The first thing I like to do when repotting plants is to prepare their new home. In the case of the ZZ plant, I like to use a terracotta pot with drainage holes as it is more porous and doesn’t collect condensation on its walls.
I then use some cut up panty hose to cover up the hole so that the mix doesn’t fall out and the roots don’t protrude from it (you can also use a nylon window screen if you don’t have this).
* To reduce the need for repotting, don’t cover the drainage hole.

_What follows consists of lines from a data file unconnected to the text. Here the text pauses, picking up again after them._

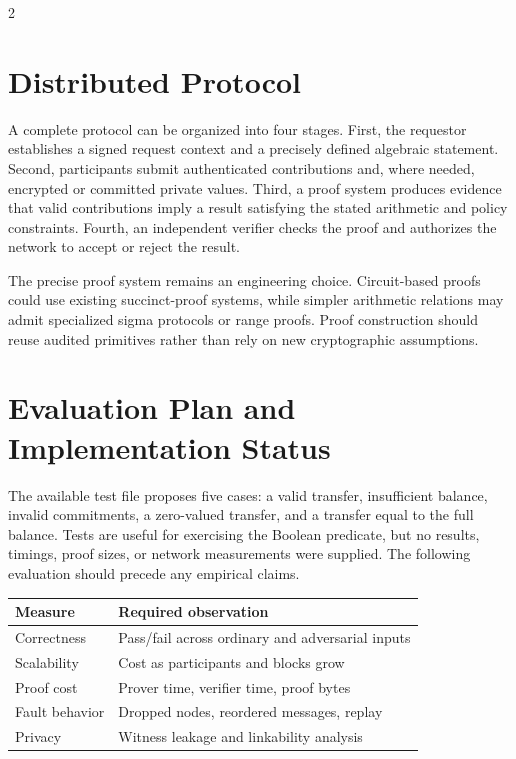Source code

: \documentclass[10pt,letterpaper]{article}
\begin{document}
\begin{multicols}{2}
\section{Distributed Protocol}
A complete protocol can be organized into four stages. First, the requestor establishes a signed request context and a precisely defined algebraic statement. Second, participants submit authenticated contributions and, where needed, encrypted or committed private values. Third, a proof system produces evidence that valid contributions imply a result satisfying the stated arithmetic and policy constraints. Fourth, an independent verifier checks the proof and authorizes the network to accept or reject the result.

The precise proof system remains an engineering choice. Circuit-based proofs could use existing succinct-proof systems, while simpler arithmetic relations may admit specialized sigma protocols or range proofs. Proof construction should reuse audited primitives rather than rely on new cryptographic assumptions.

\section{Evaluation Plan and Implementation Status}
The available test file proposes five cases: a valid transfer, insufficient balance, invalid commitments, a zero-valued transfer, and a transfer equal to the full balance. Tests are useful for exercising the Boolean predicate, but no results, timings, proof sizes, or network measurements were supplied. The following evaluation should precede any empirical claims.

\begin{center}
\begin{minipage}{\columnwidth}
\centering\small
\begin{tabular}{p{}p{}}
\toprule
Measure & Required observation\\
\midrule
Correctness & Pass/fail across ordinary and adversarial inputs\\
Scalability & Cost as participants and blocks grow\\
Proof cost & Prover time, verifier time, proof bytes\\
Fault behavior & Dropped nodes, reordered messages, replay\\
Privacy & Witness leakage and linkability analysis\\
\bottomrule
\end{tabular}
\end{minipage}
\end{center}


\end{multicols}
\end{document}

As the roots grow through it, you can just snip them and postpone this chore for a while.
Afterwards, I place some growing medium in the bottom of the planter so that I can cover the plant’s roots without burying its rachis (we refer to this growth as stems, but they are actually compound leaves).
Then I take the plant out of its old container, divide its roots a bit so that they can spread into the new pot, cover it with more growing medium, and water it.
Pro tip: To reduce the need for frequent repotting, use terracotta pots since the ZZ plant roots can disfigure the plastic ones.
Here are some more excellent ZZ plant repotting tips, especially if you want to combine two plants in one pot:
One Thing That Doesn’t Help A ZZ Plant Grow: Pruning
ZZ plants have a naturally slow growth rate, and pruning their rachises (compound leaves) won’t speed up the pace.
In fact, the only thing that will happen is your Zanzibar gem looking worse.
However, if you notice any discolorations on the leaves (black spots, browning, or yellowing) or a sign of disease, you should remove the stems.
In this case, removing foliage will result in increased foliage growth, just like in many other plants. (6)
The plant won’t waste its energy on trying to recover the dying foliage and will be able to direct it towards the production of new growth.
If you notice your ZZ plant not growing, it’s most likely either due to its physiology, since this is a slow-growing plant, or because it has just entered dormancy.
However, sometimes it can be a sign of root rot, so you should check your plant’s roots if you have any reason to suspect this infection.
And if all’s well with your ZZ, you can try and speed up its growth by providing it the best conditions in terms of lighting, watering, humidity, temperature, soil, and fertilizer.
And, of course, don’t forget to repot it every couple of years since rootbound plants grow much slower (even though this one does prefer being in such a state).